"-No puedes poner un pie dentro de los límites de esta muralla si no prescindes de tu sombra -me informó el guardián-. Tendré que confiscártela. Eso o no podrás pasar. Tu eliges.
De manera que me despojé de mi sombra.
Para ello, el guardián me condujo a un lugar caldeado por el sol y, una vez allí, la agarró con brusquedad. Mi sombra temblaba de miedo.
A continuación, el guardián se dirigió a la sombra con voz seca y contundente:
-¡Tranquila! ¡No tienes por qué temer nada! ¡Nadie te va a arrancar como la uña de un dedo! No te dolerá. Será solo un momento.
Aunque al comienzo la sombra ofreció una tímida resistencia, que enseguida se mostró del todo inútil ante la corpulencia del guardián, poco a poco, y a medida que iba despegándose de mi cuerpo, se fue quedando sin fuerza, hasta deslizarse inerte y quedar replegada sobre un banco de madera próximo a nosotros. Su aspecto, separada de mí, me pareció mucho más triste y miserable de lo que habría podido sospechar; casi como un par de viejas y andrajosas botas de piel que me dispusiera a tirar a la basura.

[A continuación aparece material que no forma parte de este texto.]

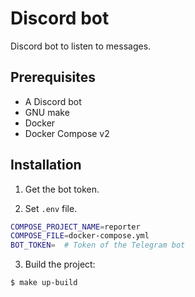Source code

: # Discord bot

Discord bot to listen to messages.

## Prerequisites

- A Discord bot
- GNU make
- Docker
- Docker Compose v2

## Installation

1. Get the bot token.

2. Set `.env` file.

```sh
COMPOSE_PROJECT_NAME=reporter
COMPOSE_FILE=docker-compose.yml
BOT_TOKEN=  # Token of the Telegram bot
```

3. Build the project:

  ```console
  $ make up-build
  ```
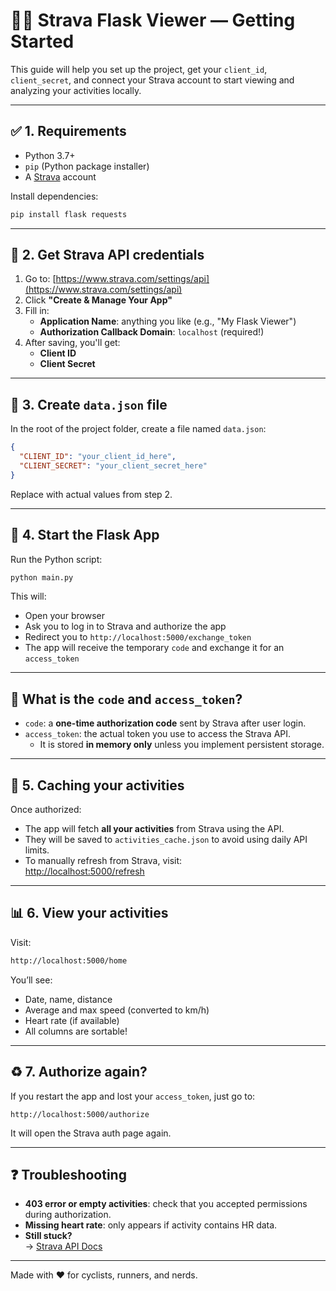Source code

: # 🏃‍♂️ Strava Flask Viewer — Getting Started

This guide will help you set up the project, get your `client_id`, `client_secret`, and connect your Strava account to start viewing and analyzing your activities locally.

---

## ✅ 1. Requirements

- Python 3.7+
- `pip` (Python package installer)
- A [Strava](https://www.strava.com) account

Install dependencies:

```bash
pip install flask requests
```

---

## 🔑 2. Get Strava API credentials

1. Go to: [https://www.strava.com/settings/api](https://www.strava.com/settings/api)
2. Click **"Create & Manage Your App"**
3. Fill in:
   - **Application Name**: anything you like (e.g., "My Flask Viewer")
   - **Authorization Callback Domain**: `localhost` (required!)
4. After saving, you'll get:
   - **Client ID**
   - **Client Secret**

---

## 🧾 3. Create `data.json` file

In the root of the project folder, create a file named `data.json`:

```json
{
  "CLIENT_ID": "your_client_id_here",
  "CLIENT_SECRET": "your_client_secret_here"
}
```

Replace with actual values from step 2.

---

## 🚀 4. Start the Flask App

Run the Python script:

```bash
python main.py
```

This will:

- Open your browser
- Ask you to log in to Strava and authorize the app
- Redirect you to `http://localhost:5000/exchange_token`
- The app will receive the temporary `code` and exchange it for an `access_token`

---

## 🧠 What is the `code` and `access_token`?

- `code`: a **one-time authorization code** sent by Strava after user login.
- `access_token`: the actual token you use to access the Strava API.
  - It is stored **in memory only** unless you implement persistent storage.

---

## 📁 5. Caching your activities

Once authorized:

- The app will fetch **all your activities** from Strava using the API.
- They will be saved to `activities_cache.json` to avoid using daily API limits.
- To manually refresh from Strava, visit:  
  [http://localhost:5000/refresh](http://localhost:5000/refresh)

---

## 📊 6. View your activities

Visit:

```bash
http://localhost:5000/home
```

You’ll see:

- Date, name, distance
- Average and max speed (converted to km/h)
- Heart rate (if available)
- All columns are sortable!

---

## ♻️ 7. Authorize again?

If you restart the app and lost your `access_token`, just go to:

```
http://localhost:5000/authorize
```

It will open the Strava auth page again.

---

## ❓ Troubleshooting

- **403 error or empty activities**: check that you accepted permissions during authorization.
- **Missing heart rate**: only appears if activity contains HR data.
- **Still stuck?**  
  → [Strava API Docs](https://developers.strava.com/docs/getting-started/)

---

Made with ❤️ for cyclists, runners, and nerds.
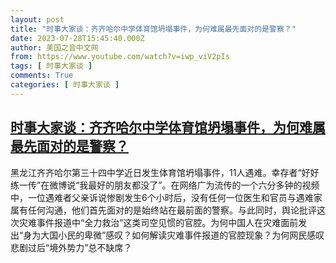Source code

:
 ```yaml
---
layout: post
title: "时事大家谈：齐齐哈尔中学体育馆坍塌事件，为何难属最先面对的是警察？"
date: 2023-07-28T15:45:40.000Z
author: 美国之音中文网
from: https://www.youtube.com/watch?v=iwp_viV2pIs
tags: [ 时事大家谈 ]
comments: True
categories: [ 时事大家谈 ]
---
```

<!--1690559140000-->
[时事大家谈：齐齐哈尔中学体育馆坍塌事件，为何难属最先面对的是警察？](https://www.youtube.com/watch?v=iwp_viV2pIs)
------

<div>
黑龙江齐齐哈尔第三十四中学近日发生体育馆坍塌事件，11人遇难。幸存者“好好练一传”在微博说“我最好的朋友都没了”。在网络广为流传的一个六分多钟的视频中，一位遇难者父亲诉说惨剧发生6个小时后，没有任何一位医生和官员与遇难家属有任何沟通，他们首先面对的是始终站在最前面的警察。与此同时，舆论批评这次灾难事件报道中“全力救治”这类司空见惯的官腔。为何中国人在灾难面前发出“身为大国小民的卑微”感叹？如何解读灾难事件报道的官腔现象？为何网民感叹悲剧过后“境外势力”总不缺席？
</div>
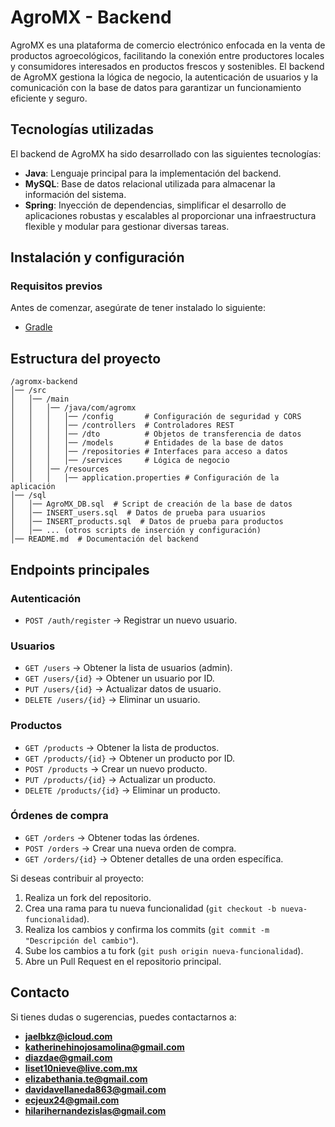 # AgroMX - Backend

AgroMX es una plataforma de comercio electrónico enfocada en la venta de productos agroecológicos, facilitando la conexión entre productores locales y consumidores interesados en productos frescos y sostenibles. El backend de AgroMX gestiona la lógica de negocio, la autenticación de usuarios y la comunicación con la base de datos para garantizar un funcionamiento eficiente y seguro.

## Tecnologías utilizadas

El backend de AgroMX ha sido desarrollado con las siguientes tecnologías:

- **Java**: Lenguaje principal para la implementación del backend.
- **MySQL**: Base de datos relacional utilizada para almacenar la información del sistema.
- **Spring**: Inyección de dependencias, simplificar el desarrollo de aplicaciones robustas y escalables al proporcionar una infraestructura flexible y modular para gestionar diversas tareas. 

## Instalación y configuración

### Requisitos previos

Antes de comenzar, asegúrate de tener instalado lo siguiente:

- [Gradle](https://gradle.org/)

## Estructura del proyecto

```
/agromx-backend
│── /src
│   │── /main
│   │   │── /java/com/agromx
│   │   │   │── /config       # Configuración de seguridad y CORS
│   │   │   │── /controllers  # Controladores REST
│   │   │   │── /dto          # Objetos de transferencia de datos
│   │   │   │── /models       # Entidades de la base de datos
│   │   │   │── /repositories # Interfaces para acceso a datos
│   │   │   │── /services     # Lógica de negocio
│   │   │── /resources
│   │   │   │── application.properties # Configuración de la aplicación
│── /sql
│   │── AgroMX_DB.sql  # Script de creación de la base de datos
│   │── INSERT_users.sql  # Datos de prueba para usuarios
│   │── INSERT_products.sql  # Datos de prueba para productos
│   │── ... (otros scripts de inserción y configuración)
│── README.md  # Documentación del backend
```

## Endpoints principales

### Autenticación
- `POST /auth/register` → Registrar un nuevo usuario.

### Usuarios
- `GET /users` → Obtener la lista de usuarios (admin).
- `GET /users/{id}` → Obtener un usuario por ID.
- `PUT /users/{id}` → Actualizar datos de usuario.
- `DELETE /users/{id}` → Eliminar un usuario.

### Productos
- `GET /products` → Obtener la lista de productos.
- `GET /products/{id}` → Obtener un producto por ID.
- `POST /products` → Crear un nuevo producto.
- `PUT /products/{id}` → Actualizar un producto.
- `DELETE /products/{id}` → Eliminar un producto.

### Órdenes de compra
- `GET /orders` → Obtener todas las órdenes.
- `POST /orders` → Crear una nueva orden de compra.
- `GET /orders/{id}` → Obtener detalles de una orden específica.


Si deseas contribuir al proyecto:

1. Realiza un fork del repositorio.
2. Crea una rama para tu nueva funcionalidad (`git checkout -b nueva-funcionalidad`).
3. Realiza los cambios y confirma los commits (`git commit -m "Descripción del cambio"`).
4. Sube los cambios a tu fork (`git push origin nueva-funcionalidad`).
5. Abre un Pull Request en el repositorio principal.

## Contacto

Si tienes dudas o sugerencias, puedes contactarnos a:

- **jaelbkz@icloud.com**
- **katherinehinojosamolina@gmail.com**
- **diazdae@gmail.com**
- **liset10nieve@live.com.mx**
- **elizabethania.te@gmail.com**
- **davidavellaneda863@gmail.com**
- **ecjeux24@gmail.com**
- **hilarihernandezislas@gmail.com**

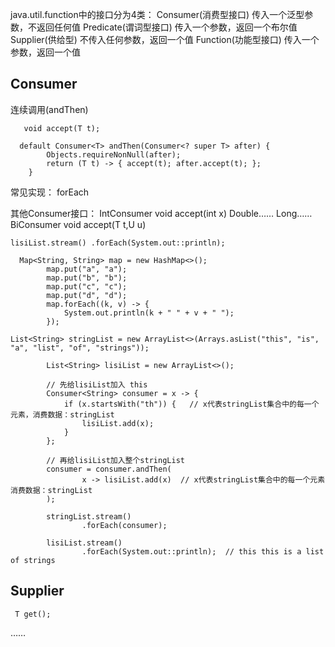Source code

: java.util.function中的接口分为4类：
Consumer(消费型接口) 传入一个泛型参数，不返回任何值
Predicate(谓词型接口) 传入一个参数，返回一个布尔值
Supplier(供给型) 不传入任何参数，返回一个值
Function(功能型接口) 传入一个参数，返回一个值



## Consumer

连续调用(andThen)
```
   void accept(T t);

  default Consumer<T> andThen(Consumer<? super T> after) {
        Objects.requireNonNull(after);
        return (T t) -> { accept(t); after.accept(t); };
    }

```
常见实现：
forEach

其他Consumer接口：
IntConsumer  void accept(int x)
Double……
Long……
BiConsumer   void accept(T t,U u)


```
lisiList.stream() .forEach(System.out::println);

```

```
  Map<String, String> map = new HashMap<>();
        map.put("a", "a");
        map.put("b", "b");
        map.put("c", "c");
        map.put("d", "d");
        map.forEach((k, v) -> {
            System.out.println(k + " " + v + " ");
        });
```

```
List<String> stringList = new ArrayList<>(Arrays.asList("this", "is", "a", "list", "of", "strings"));

        List<String> lisiList = new ArrayList<>();

		// 先给lisiList加入 this
        Consumer<String> consumer = x -> {
            if (x.startsWith("th")) {   // x代表stringList集合中的每一个元素，消费数据：stringList
                lisiList.add(x);
            }
        };

	    // 再给lisiList加入整个stringList
        consumer = consumer.andThen(
                x -> lisiList.add(x)  // x代表stringList集合中的每一个元素  消费数据：stringList
        );

        stringList.stream()
                .forEach(consumer);

        lisiList.stream()
                .forEach(System.out::println);  // this this is a list of strings
```



## Supplier

```
 T get();
```

……

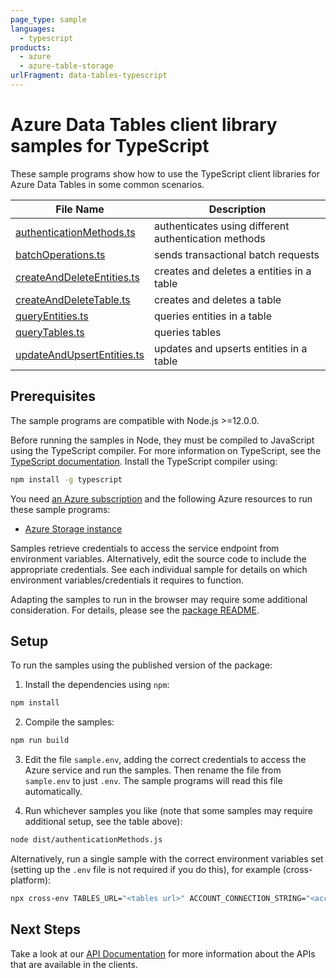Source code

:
```yaml
---
page_type: sample
languages:
  - typescript
products:
  - azure
  - azure-table-storage
urlFragment: data-tables-typescript
---
```


# Azure Data Tables client library samples for TypeScript

These sample programs show how to use the TypeScript client libraries for Azure Data Tables in some common scenarios.

| **File Name**                                         | **Description**                                      |
| ----------------------------------------------------- | ---------------------------------------------------- |
| [authenticationMethods.ts][authenticationmethods]     | authenticates using different authentication methods |
| [batchOperations.ts][batchoperations]                 | sends transactional batch requests                   |
| [createAndDeleteEntities.ts][createanddeleteentities] | creates and deletes a entities in a table            |
| [createAndDeleteTable.ts][createanddeletetable]       | creates and deletes a table                          |
| [queryEntities.ts][queryentities]                     | queries entities in a table                          |
| [queryTables.ts][querytables]                         | queries tables                                       |
| [updateAndUpsertEntities.ts][updateandupsertentities] | updates and upserts entities in a table              |

## Prerequisites

The sample programs are compatible with Node.js >=12.0.0.

Before running the samples in Node, they must be compiled to JavaScript using the TypeScript compiler. For more information on TypeScript, see the [TypeScript documentation][typescript]. Install the TypeScript compiler using:

```bash
npm install -g typescript
```

You need [an Azure subscription][freesub] and the following Azure resources to run these sample programs:

- [Azure Storage instance][createinstance_azurestorageinstance]

Samples retrieve credentials to access the service endpoint from environment variables. Alternatively, edit the source code to include the appropriate credentials. See each individual sample for details on which environment variables/credentials it requires to function.

Adapting the samples to run in the browser may require some additional consideration. For details, please see the [package README][package].

## Setup

To run the samples using the published version of the package:

1. Install the dependencies using `npm`:

```bash
npm install
```

2. Compile the samples:

```bash
npm run build
```

3. Edit the file `sample.env`, adding the correct credentials to access the Azure service and run the samples. Then rename the file from `sample.env` to just `.env`. The sample programs will read this file automatically.

4. Run whichever samples you like (note that some samples may require additional setup, see the table above):

```bash
node dist/authenticationMethods.js
```

Alternatively, run a single sample with the correct environment variables set (setting up the `.env` file is not required if you do this), for example (cross-platform):

```bash
npx cross-env TABLES_URL="<tables url>" ACCOUNT_CONNECTION_STRING="<account connection string>" ACCOUNT_NAME="<account name>" ACCOUNT_KEY="<account key>" SAS_CONNECTION_STRING="<sas connection string>" SAS_TOKEN="<sas token>" node dist/authenticationMethods.js
```

## Next Steps

Take a look at our [API Documentation][apiref] for more information about the APIs that are available in the clients.

[authenticationmethods]: https://github.com/Azure/azure-sdk-for-js/blob/master/sdk/tables/data-tables/samples/v12/typescript/src/authenticationMethods.ts
[batchoperations]: https://github.com/Azure/azure-sdk-for-js/blob/master/sdk/tables/data-tables/samples/v12/typescript/src/batchOperations.ts
[createanddeleteentities]: https://github.com/Azure/azure-sdk-for-js/blob/master/sdk/tables/data-tables/samples/v12/typescript/src/createAndDeleteEntities.ts
[createanddeletetable]: https://github.com/Azure/azure-sdk-for-js/blob/master/sdk/tables/data-tables/samples/v12/typescript/src/createAndDeleteTable.ts
[queryentities]: https://github.com/Azure/azure-sdk-for-js/blob/master/sdk/tables/data-tables/samples/v12/typescript/src/queryEntities.ts
[querytables]: https://github.com/Azure/azure-sdk-for-js/blob/master/sdk/tables/data-tables/samples/v12/typescript/src/queryTables.ts
[updateandupsertentities]: https://github.com/Azure/azure-sdk-for-js/blob/master/sdk/tables/data-tables/samples/v12/typescript/src/updateAndUpsertEntities.ts
[apiref]: https://docs.microsoft.com/javascript/api/@azure/data-tables
[freesub]: https://azure.microsoft.com/free/
[createinstance_azurestorageinstance]: https://docs.microsoft.com/azure/storage/tables/table-storage-quickstart-portal
[package]: https://github.com/Azure/azure-sdk-for-js/tree/master/sdk/tables/data-tables/README.md
[typescript]: https://www.typescriptlang.org/docs/home.html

-Mírala. En menudo harapos se convierte una vez separada del cuerpo ¿eh? -comentó el guardián- ¡Quién diría que ha sido tu compañera durante toda una vida, sin exceptuar un solo día!
Respondí de manera vaga e imprecisa, sin acertar todavía a sentir nada especial por la pérdida de mi sombra.
-¿Te das cuenta? La sombra no cumple ninguna función -prosiguió el guardián-. Dime, ¿acaso recuerdas alguna vez que la sombra te haya sido útil?"
Murakami. La ciudad y sus muros inciertos.